*Task description*.
In the entries below, find the line with "140.00 & 0.08" and the line with "0.02 & 0.13 \\"; give again those lines and every line between them, exactly.

###

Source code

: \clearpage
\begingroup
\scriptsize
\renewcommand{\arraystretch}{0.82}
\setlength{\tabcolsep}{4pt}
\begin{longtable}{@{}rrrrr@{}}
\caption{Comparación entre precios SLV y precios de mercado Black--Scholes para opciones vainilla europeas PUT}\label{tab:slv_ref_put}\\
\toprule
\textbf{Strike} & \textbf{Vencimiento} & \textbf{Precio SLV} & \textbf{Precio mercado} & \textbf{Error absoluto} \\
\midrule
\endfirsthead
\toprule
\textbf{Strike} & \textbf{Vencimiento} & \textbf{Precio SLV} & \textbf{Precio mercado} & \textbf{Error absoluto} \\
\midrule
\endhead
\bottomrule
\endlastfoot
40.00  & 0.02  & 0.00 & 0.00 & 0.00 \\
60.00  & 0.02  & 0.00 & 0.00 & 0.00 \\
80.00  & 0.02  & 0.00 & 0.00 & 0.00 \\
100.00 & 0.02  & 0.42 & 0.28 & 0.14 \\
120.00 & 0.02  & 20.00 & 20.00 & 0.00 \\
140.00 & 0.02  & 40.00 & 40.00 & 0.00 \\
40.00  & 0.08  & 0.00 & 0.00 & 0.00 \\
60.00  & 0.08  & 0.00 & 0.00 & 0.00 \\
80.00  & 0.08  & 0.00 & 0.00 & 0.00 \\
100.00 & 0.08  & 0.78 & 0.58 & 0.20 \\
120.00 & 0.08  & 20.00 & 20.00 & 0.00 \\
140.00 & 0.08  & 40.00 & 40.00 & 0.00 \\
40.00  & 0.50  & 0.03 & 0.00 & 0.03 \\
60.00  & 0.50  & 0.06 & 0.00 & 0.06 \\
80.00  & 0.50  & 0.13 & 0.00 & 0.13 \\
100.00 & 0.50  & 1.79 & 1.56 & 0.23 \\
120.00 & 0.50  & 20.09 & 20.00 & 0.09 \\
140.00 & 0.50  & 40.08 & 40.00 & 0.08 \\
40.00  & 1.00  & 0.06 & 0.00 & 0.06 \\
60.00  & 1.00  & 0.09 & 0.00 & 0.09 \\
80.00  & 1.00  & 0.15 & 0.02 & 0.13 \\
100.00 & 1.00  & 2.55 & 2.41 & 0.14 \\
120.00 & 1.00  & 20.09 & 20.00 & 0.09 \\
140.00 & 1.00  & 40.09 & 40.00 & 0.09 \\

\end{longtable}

###

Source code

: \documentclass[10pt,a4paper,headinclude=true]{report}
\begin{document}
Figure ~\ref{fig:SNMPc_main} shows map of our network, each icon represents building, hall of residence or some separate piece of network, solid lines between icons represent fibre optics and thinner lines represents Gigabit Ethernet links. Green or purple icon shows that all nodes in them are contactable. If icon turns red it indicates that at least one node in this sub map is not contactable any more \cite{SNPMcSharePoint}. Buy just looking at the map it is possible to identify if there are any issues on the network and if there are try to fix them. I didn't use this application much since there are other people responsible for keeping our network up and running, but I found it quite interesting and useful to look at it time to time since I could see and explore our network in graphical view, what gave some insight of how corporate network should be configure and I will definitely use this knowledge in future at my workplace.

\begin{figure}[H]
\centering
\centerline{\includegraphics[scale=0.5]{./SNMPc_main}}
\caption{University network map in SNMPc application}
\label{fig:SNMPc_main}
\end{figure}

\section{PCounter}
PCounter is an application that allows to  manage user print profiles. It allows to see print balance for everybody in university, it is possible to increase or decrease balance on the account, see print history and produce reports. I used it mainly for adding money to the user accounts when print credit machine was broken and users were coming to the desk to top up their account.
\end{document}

###

*Response to this exercise*.
140.00 & 0.08  & 40.00 & 40.00 & 0.00 \\
40.00  & 0.50  & 0.03 & 0.00 & 0.03 \\
60.00  & 0.50  & 0.06 & 0.00 & 0.06 \\
80.00  & 0.50  & 0.13 & 0.00 & 0.13 \\
100.00 & 0.50  & 1.79 & 1.56 & 0.23 \\
120.00 & 0.50  & 20.09 & 20.00 & 0.09 \\
140.00 & 0.50  & 40.08 & 40.00 & 0.08 \\
40.00  & 1.00  & 0.06 & 0.00 & 0.06 \\
60.00  & 1.00  & 0.09 & 0.00 & 0.09 \\
80.00  & 1.00  & 0.15 & 0.02 & 0.13 \\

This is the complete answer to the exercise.